* Source records *
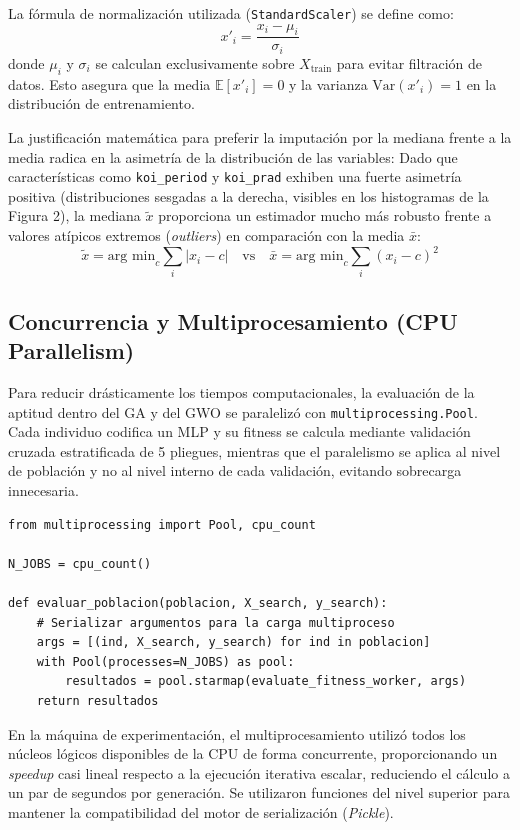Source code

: \documentclass[12pt, letterpaper]{article}
\begin{document}
La fórmula de normalización utilizada (\texttt{StandardScaler}) se define como:
\[
x'_i = \frac{x_i - \mu_i}{\sigma_i}
\]
donde $\mu_i$ y $\sigma_i$ se calculan exclusivamente sobre $X_{\text{train}}$ para evitar filtración de datos. Esto asegura que la media $\mathbb{E}[x'_i] = 0$ y la varianza $\text{Var}(x'_i) = 1$ en la distribución de entrenamiento.

La justificación matemática para preferir la imputación por la mediana frente a la media radica en la asimetría de la distribución de las variables: Dado que características como \texttt{koi\_period} y \texttt{koi\_prad} exhiben una fuerte asimetría positiva (distribuciones sesgadas a la derecha, visibles en los histogramas de la Figura 2), la mediana $\tilde{x}$ proporciona un estimador mucho más robusto frente a valores atípicos extremos (\textit{outliers}) en comparación con la media $\bar{x}$:
\[
\tilde{x} = \text{arg min}_c \sum_i |x_i - c| \quad \text{vs} \quad
\bar{x} = \text{arg min}_c \sum_i (x_i - c)^2
\]

\subsection{Concurrencia y Multiprocesamiento (CPU Parallelism)}
Para reducir drásticamente los tiempos computacionales, la evaluación de la aptitud dentro del GA y del GWO se paralelizó con \texttt{multiprocessing.Pool}. Cada individuo codifica un MLP y su fitness se calcula mediante validación cruzada estratificada de 5 pliegues, mientras que el paralelismo se aplica al nivel de población y no al nivel interno de cada validación, evitando sobrecarga innecesaria.

\begin{lstlisting}
from multiprocessing import Pool, cpu_count

N_JOBS = cpu_count()

def evaluar_poblacion(poblacion, X_search, y_search):
    # Serializar argumentos para la carga multiproceso
    args = [(ind, X_search, y_search) for ind in poblacion]
    with Pool(processes=N_JOBS) as pool:
        resultados = pool.starmap(evaluate_fitness_worker, args)
    return resultados
\end{lstlisting}

En la máquina de experimentación, el multiprocesamiento utilizó todos los núcleos lógicos disponibles de la CPU de forma concurrente, proporcionando un \textit{speedup} casi lineal respecto a la ejecución iterativa escalar, reduciendo el cálculo a un par de segundos por generación. Se utilizaron funciones del nivel superior para mantener la compatibilidad del motor de serialización (\textit{Pickle}).
\end{document}
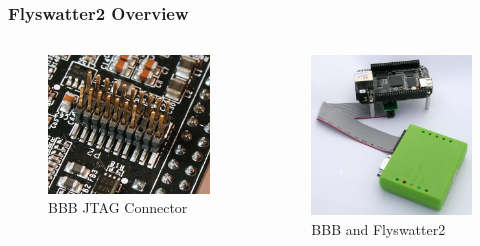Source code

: \begin{frame}
  \frametitle{Flyswatter2 Overview}
  \begin{columns}
      \begin{figure}
        \centering
        \includegraphics[scale=0.3]{images/bbb-connector.jpg}
        \caption{BBB JTAG Connector}
      \end{figure}
      \begin{figure}
        \centering
        \includegraphics[scale=0.32]{images/bbb-and-flyswatter.jpg}
        \caption{BBB and Flyswatter2}
      \end{figure}
  \end{columns}
  \vspace*{-5mm}
\end{frame}

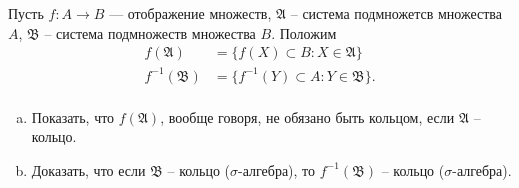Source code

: \begin{task}{4}
Пусть $f: A \rightarrow B$ --- отображение множеств, $\mathfrak{A}$ -- система подмножетсв множества $A$, $\mathfrak{B}$ -- система подмножеств множества $B$. Положим
\begin{align*}
    f(\mathfrak{A}) &= \{f(X) \subset B: X \in \mathfrak{A}\}\\
    f^{-1}(\mathfrak{B}) &= \{f^{-1}(Y) \subset A: Y \in \mathfrak{B}\}.\\
\end{align*}
\begin{enumerate}[(a)]
    \item Показать, что $f(\mathfrak{A})$, вообще говоря, не обязано быть кольцом, если $\mathfrak{A}$ -- кольцо.
    \item Доказать, что если $\mathfrak{B}$ -- кольцо ($\sigma$-алгебра), то $f^{-1}(\mathfrak{B})$ -- кольцо ($\sigma$-алгебра).
\end{enumerate}

\end{task}
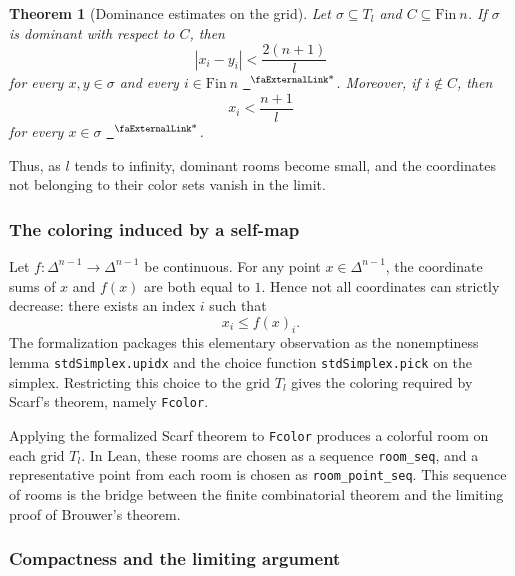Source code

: \documentclass{article}
\newtheorem{theorem}{Theorem}[section]
\theoremstyle{definition}
\newcommand{\extlink}{~\ensuremath{{}^\text{\faExternalLink*}}}
\begin{document}
\begin{theorem}[Dominance estimates on the grid]
Let $\sigma \subseteq T_l$ and $C \subseteq \mathrm{Fin}\ n$. If $\sigma$ is dominant with respect to $C$, then
$$
|x_i-y_i| < \frac{2(n+1)}{l}
$$
for every $x,y\in \sigma$ and every $i \in \mathrm{Fin}\ n$
\href{https://github.com/Solo-ary/Game-Theory-Formalization/blob/7b49d5267d4f26b17bdf071250880b63e96999b6/Brouwer/Gametheory/Brouwer.lean#L203-L315}{\extlink}.
Moreover, if $i\notin C$, then
$$
x_i < \frac{n+1}{l}
$$
for every $x\in\sigma$
\href{https://github.com/Solo-ary/Game-Theory-Formalization/blob/7b49d5267d4f26b17bdf071250880b63e96999b6/Brouwer/Gametheory/Brouwer.lean#L317-L362}{\extlink}.
\end{theorem}

Thus, as $l$ tends to infinity, dominant rooms become small, and the coordinates not belonging to their color sets vanish in the limit.

\subsubsection{The coloring induced by a self-map}

Let $f:\Delta^{n-1}\to\Delta^{n-1}$ be continuous. For any point $x\in\Delta^{n-1}$, the coordinate sums of $x$ and $f(x)$ are both equal to $1$. Hence not all coordinates can strictly decrease: there exists an index $i$ such that
$$
x_i \leq f(x)_i.
$$
The formalization packages this elementary observation as the nonemptiness lemma \verb|stdSimplex.upidx| and the choice function \verb|stdSimplex.pick| on the simplex. Restricting this choice to the grid $T_l$ gives the coloring required by Scarf's theorem, namely \verb|Fcolor|.


Applying the formalized Scarf theorem to \verb|Fcolor| produces a colorful room on each grid $T_l$. In Lean, these rooms are chosen as a sequence \verb|room_seq|, and a representative point from each room is chosen as \verb|room_point_seq|. This sequence of rooms is the bridge between the finite combinatorial theorem and the limiting proof of Brouwer's theorem.


\subsubsection{Compactness and the limiting argument}
\end{document}
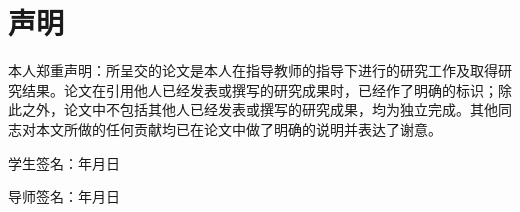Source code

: {\centering\chapter*{声\hspace{2em}明}}
{
  \songti{}\linespread{2.1}\selectfont
  本人郑重声明：所呈交的论文是本人在指导教师的指导下进行的研究工作及取得研究结果。论文在引用他人已经发表或撰写的研究成果时，已经作了明确的标识；除此之外，论文中不包括其他人已经发表或撰写的研究成果，均为独立完成。其他同志对本文所做的任何贡献均已在论文中做了明确的说明并表达了谢意。\par

  \vspace{4.5cm}

  \begin{flushright}
  
  学生签名：\uline{\makebox[3cm]{}}\hspace{1.5em}\uline{\makebox[4em]{}}年\uline{\makebox[1.5em]{}}月\uline{\makebox[1.5em]{}}日

  \vspace{2cm}

  导师签名：\uline{\makebox[3cm]{}}\hspace{1.5em}\uline{\makebox[4em]{}}年\uline{\makebox[1.5em]{}}月\uline{\makebox[1.5em]{}}日

  \end{flushright}
}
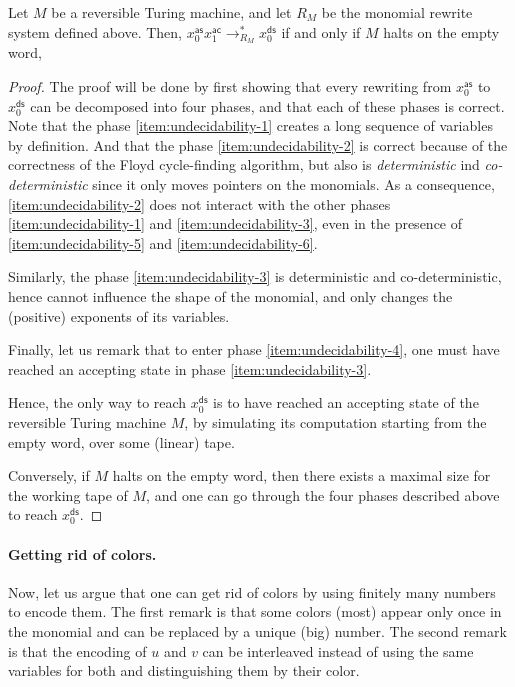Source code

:\begin{lemma}
  \label{lem:undecidability}
  Let $M$ be a reversible Turing machine, and let $R_M$ be the monomial rewrite
  system defined above. Then, 
  $x_0^{\mathsf{as}} x_1^{\mathsf{ac}} \to_{R_M}^* x_0^{\mathsf{ds}}$ if and only if
  $M$ halts on the empty word,
\end{lemma}
\begin{proof}

  The proof will be done by first showing that every rewriting from
  $x_0^{\mathsf{as}}$ to $x_0^{\mathsf{ds}}$ can be decomposed into four
  phases, and that each of these phases is correct. Note that the phase
  \ref{item:undecidability-1} creates a long sequence of variables by
  definition. And that the phase \ref{item:undecidability-2} is correct because
  of the correctness of the Floyd cycle-finding algorithm, but also is
  \emph{deterministic} ind \emph{co-deterministic} since it only moves pointers
  on the monomials. As a consequence, \ref{item:undecidability-2} does not
  interact with the other phases \ref{item:undecidability-1} and
  \ref{item:undecidability-3}, even in the presence of
  \ref{item:undecidability-5} and \ref{item:undecidability-6}.

  Similarly, the phase \ref{item:undecidability-3} is deterministic and
  co-deterministic, hence cannot influence the shape of the monomial,
  and only changes the (positive) exponents of its variables.

  Finally, let us remark that to enter phase \ref{item:undecidability-4}, one
  must have reached an accepting state in phase \ref{item:undecidability-3}.

  Hence, the only way to reach $x_0^{\mathsf{ds}}$ is to have reached an accepting
  state of the reversible Turing machine $M$, by simulating its computation
  starting from the empty word, over some (linear) tape.

  Conversely, if $M$ halts on the empty word, then there exists a maximal
  size for the working tape of $M$, and one can go through the four phases
  described above to reach $x_0^{\mathsf{ds}}$.
\end{proof}

\paragraph{Getting rid of colors.}
Now, let us argue that one can get rid of colors by using 
finitely many numbers to encode them. 
The first remark is that some colors (most) appear only once 
in the monomial and can be replaced by a unique (big) number.
The second remark is that the encoding of $u$ and $v$ can be interleaved
instead of using the same variables for both and distinguishing them
by their color.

* Task directions *
Tally the lines of the records that contain the word "tape", then give only the tally.

* Answer section *
2